Enrique y Herman estaban sentados en su mesa habitual, situada en el centro del bar, el punto estratégico para ver los partidos de fútbol en la pantalla grande. Ambos estaban discutiendo; lo contrario habría sorprendido a Gabriel.

—El problema de los chavales de ahora es que no hacen la mili —sostenía Herman, clavando su dedazo en la mesa—. Ahí sí que nos enseñaban respeto y disciplina. Y también aprendíamos a dominar nuestro cuerpo, en lugar de dejarnos dominar por él. ¡Ah, esas marchas de cincuenta kilómetros bajo el sol! ¡Qué bien les vendrían a estos gandules de ahora!

Al ver a Gabriel, Herman se volvió y sonrió, como si evocara algún recuerdo placentero.

—¿Os había dicho que me enseñaron cinco formas distintas de matar a alguien sin que llegue a emitir ni un sonido?

—Sin duda es lo que les haría falta a los jóvenes de hoy día —dijo Enrique, en tono resignado. Tenía un maletín de cuero sobre la mesa—. Hola, Gabriel —saludó, estrechándole la mano—. Te lo he traído. Te recuerdo que es un prototipo. Prefiero no decirte cuánto cuesta, no sea que te pongas tan nervioso que se te caiga al suelo.

—Tranquilo. Lo cuidaré.

Enrique abrió el maletín. Dentro había un extraño aparato, una especie de araña de cuerpo negro y brillante y patas blancas y elásticas rematadas por electrodos.

—Ésta es la correa para sujetárselo a la barbilla. No te olvides de abrochártela, por favor.

—El nombre para esa correa es «barbuquejo» —precisó Herman, recordando de nuevo sus tiempos de la mili.

—Éste es el mando a distancia. Tiene varias posiciones. La alfa es para ondas relajantes. La theta para un sueño ligero. La delta para pasar a sueño profundo, y la REM es por si el usuario quiere soñar.

Aquél era el Morpheus, el aparato inductor del sueño en el que Enrique había invertido varios millones de euros, incluyendo camisetas con logos en tres dimensiones.

—También puedes programar la duración del sueño —dijo Enrique, señalando la pantalla del mando a distancia—. Marcas por ejemplo las ocho, y unos minutos antes el Morpheus empieza a activar tus ondas cerebrales para que estés despierto, alerta y descansado a la hora elegida.

—¿Y para qué coño quieres ese cacharro, Gabriel? —preguntó Herman—. No será para…

Gabriel clavó los ojos en Herman y entrecerró los párpados. Su amigo comprendió el mensaje y se calló. A Enrique sólo le había dicho que estaba realizando un estudio sobre el sueño (en sus dos facetas, dream y sleep) para escribir un libro por el que le iban a pagar un suculento anticipo.
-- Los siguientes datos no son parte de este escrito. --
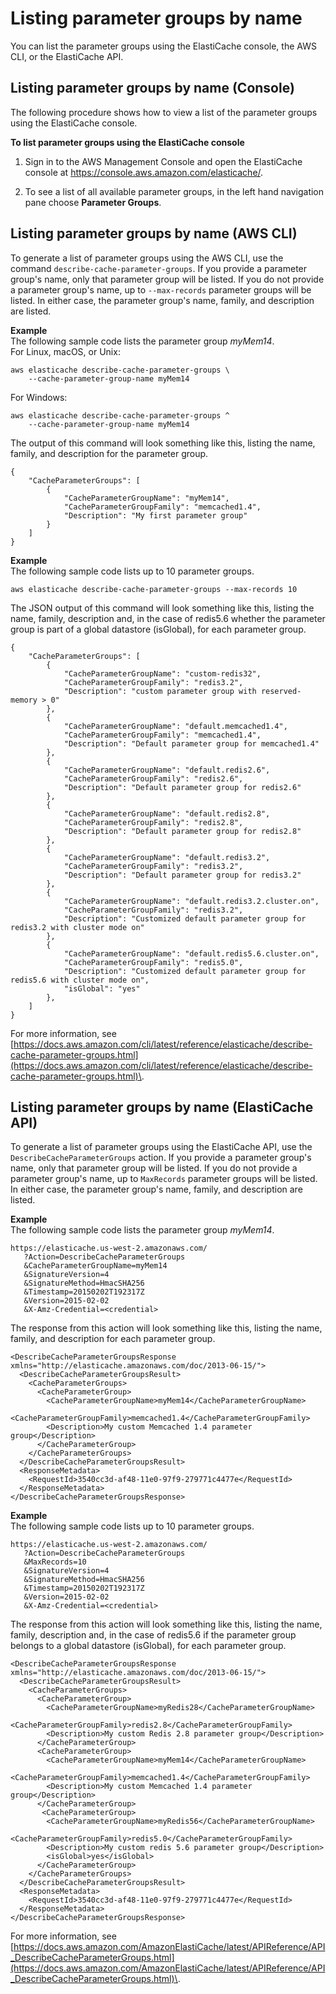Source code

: # Listing parameter groups by name<a name="ParameterGroups.ListingGroups"></a>

You can list the parameter groups using the ElastiCache console, the AWS CLI, or the ElastiCache API\.

## Listing parameter groups by name \(Console\)<a name="ParameterGroups.ListingGroups.CON"></a>

The following procedure shows how to view a list of the parameter groups using the ElastiCache console\.

**To list parameter groups using the ElastiCache console**

1. Sign in to the AWS Management Console and open the ElastiCache console at [ https://console\.aws\.amazon\.com/elasticache/](https://console.aws.amazon.com/elasticache/)\.

1. To see a list of all available parameter groups, in the left hand navigation pane choose **Parameter Groups**\.

## Listing parameter groups by name \(AWS CLI\)<a name="ParameterGroups.ListingGroups.CLI"></a>

To generate a list of parameter groups using the AWS CLI, use the command `describe-cache-parameter-groups`\. If you provide a parameter group's name, only that parameter group will be listed\. If you do not provide a parameter group's name, up to `--max-records` parameter groups will be listed\. In either case, the parameter group's name, family, and description are listed\.

**Example**  
The following sample code lists the parameter group *myMem14*\.  
For Linux, macOS, or Unix:  

```
aws elasticache describe-cache-parameter-groups \
    --cache-parameter-group-name myMem14
```
For Windows:  

```
aws elasticache describe-cache-parameter-groups ^
    --cache-parameter-group-name myMem14
```
The output of this command will look something like this, listing the name, family, and description for the parameter group\.  

```
{
    "CacheParameterGroups": [
	    {
	        "CacheParameterGroupName": "myMem14", 
	        "CacheParameterGroupFamily": "memcached1.4", 
	        "Description": "My first parameter group"
	    }
    ]
}
```

**Example**  
The following sample code lists up to 10 parameter groups\.  

```
aws elasticache describe-cache-parameter-groups --max-records 10
```
The JSON output of this command will look something like this, listing the name, family, description and, in the case of redis5\.6 whether the parameter group is part of a global datastore \(isGlobal\), for each parameter group\.  

```
{
    "CacheParameterGroups": [
        {
            "CacheParameterGroupName": "custom-redis32", 
            "CacheParameterGroupFamily": "redis3.2", 
            "Description": "custom parameter group with reserved-memory > 0"
        }, 
        {
            "CacheParameterGroupName": "default.memcached1.4", 
            "CacheParameterGroupFamily": "memcached1.4", 
            "Description": "Default parameter group for memcached1.4"
        }, 
        {
            "CacheParameterGroupName": "default.redis2.6", 
            "CacheParameterGroupFamily": "redis2.6", 
            "Description": "Default parameter group for redis2.6"
        }, 
        {
            "CacheParameterGroupName": "default.redis2.8", 
            "CacheParameterGroupFamily": "redis2.8", 
            "Description": "Default parameter group for redis2.8"
        }, 
        {
            "CacheParameterGroupName": "default.redis3.2", 
            "CacheParameterGroupFamily": "redis3.2", 
            "Description": "Default parameter group for redis3.2"
        }, 
        {
            "CacheParameterGroupName": "default.redis3.2.cluster.on", 
            "CacheParameterGroupFamily": "redis3.2", 
            "Description": "Customized default parameter group for redis3.2 with cluster mode on"
        },
        {
            "CacheParameterGroupName": "default.redis5.6.cluster.on", 
            "CacheParameterGroupFamily": "redis5.0", 
            "Description": "Customized default parameter group for redis5.6 with cluster mode on",
            "isGlobal": "yes"
        },
    ]
}
```

For more information, see [https://docs.aws.amazon.com/cli/latest/reference/elasticache/describe-cache-parameter-groups.html](https://docs.aws.amazon.com/cli/latest/reference/elasticache/describe-cache-parameter-groups.html)\.

## Listing parameter groups by name \(ElastiCache API\)<a name="ParameterGroups.ListingGroups.API"></a>

To generate a list of parameter groups using the ElastiCache API, use the `DescribeCacheParameterGroups` action\. If you provide a parameter group's name, only that parameter group will be listed\. If you do not provide a parameter group's name, up to `MaxRecords` parameter groups will be listed\. In either case, the parameter group's name, family, and description are listed\.

**Example**  
The following sample code lists the parameter group *myMem14*\.  

```
https://elasticache.us-west-2.amazonaws.com/
   ?Action=DescribeCacheParameterGroups
   &CacheParameterGroupName=myMem14
   &SignatureVersion=4
   &SignatureMethod=HmacSHA256
   &Timestamp=20150202T192317Z
   &Version=2015-02-02
   &X-Amz-Credential=<credential>
```
The response from this action will look something like this, listing the name, family, and description for each parameter group\.  

```
<DescribeCacheParameterGroupsResponse xmlns="http://elasticache.amazonaws.com/doc/2013-06-15/">
  <DescribeCacheParameterGroupsResult>
    <CacheParameterGroups>
      <CacheParameterGroup>
        <CacheParameterGroupName>myMem14</CacheParameterGroupName>
        <CacheParameterGroupFamily>memcached1.4</CacheParameterGroupFamily>
        <Description>My custom Memcached 1.4 parameter group</Description>
      </CacheParameterGroup>
    </CacheParameterGroups>
  </DescribeCacheParameterGroupsResult>
  <ResponseMetadata>
    <RequestId>3540cc3d-af48-11e0-97f9-279771c4477e</RequestId>
  </ResponseMetadata>
</DescribeCacheParameterGroupsResponse>
```

**Example**  
The following sample code lists up to 10 parameter groups\.  

```
https://elasticache.us-west-2.amazonaws.com/
   ?Action=DescribeCacheParameterGroups
   &MaxRecords=10
   &SignatureVersion=4
   &SignatureMethod=HmacSHA256
   &Timestamp=20150202T192317Z
   &Version=2015-02-02
   &X-Amz-Credential=<credential>
```
The response from this action will look something like this, listing the name, family, description and, in the case of redis5\.6 if the parameter group belongs to a global datastore \(isGlobal\), for each parameter group\.  

```
<DescribeCacheParameterGroupsResponse xmlns="http://elasticache.amazonaws.com/doc/2013-06-15/">
  <DescribeCacheParameterGroupsResult>
    <CacheParameterGroups>
      <CacheParameterGroup>
        <CacheParameterGroupName>myRedis28</CacheParameterGroupName>
        <CacheParameterGroupFamily>redis2.8</CacheParameterGroupFamily>
        <Description>My custom Redis 2.8 parameter group</Description>
      </CacheParameterGroup>
      <CacheParameterGroup>
        <CacheParameterGroupName>myMem14</CacheParameterGroupName>
        <CacheParameterGroupFamily>memcached1.4</CacheParameterGroupFamily>
        <Description>My custom Memcached 1.4 parameter group</Description>
      </CacheParameterGroup>
       <CacheParameterGroup>
        <CacheParameterGroupName>myRedis56</CacheParameterGroupName>
        <CacheParameterGroupFamily>redis5.0</CacheParameterGroupFamily>
        <Description>My custom redis 5.6 parameter group</Description>
        <isGlobal>yes</isGlobal>
      </CacheParameterGroup>
    </CacheParameterGroups>
  </DescribeCacheParameterGroupsResult>
  <ResponseMetadata>
    <RequestId>3540cc3d-af48-11e0-97f9-279771c4477e</RequestId>
  </ResponseMetadata>
</DescribeCacheParameterGroupsResponse>
```

For more information, see [https://docs.aws.amazon.com/AmazonElastiCache/latest/APIReference/API_DescribeCacheParameterGroups.html](https://docs.aws.amazon.com/AmazonElastiCache/latest/APIReference/API_DescribeCacheParameterGroups.html)\.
Nada de telepatía ni visiones de la Atlántida: se sentía ridículo hablando de aquello en voz alta.

No obstante, Enrique debió darse cuenta de algo, porque miró a Herman con suspicacia.

—¿Qué ibas a decir, Herman?

En ese momento, la televisión acudió en ayuda de Gabriel.

noticias nnc. última hora sobre el posible supervolcán de california.

—¡Dale voz, Luque! —dijo Gabriel.

—A ver si ahora nos va a cortar el partido de fútbol —rezongó Herman.

—Calla, Herman —le espetó Enrique, en un tono brusco muy poco habitual en él. Acababa de consultar algo en su móvil que le había demudado el rostro. Gabriel se preguntó qué podía ser.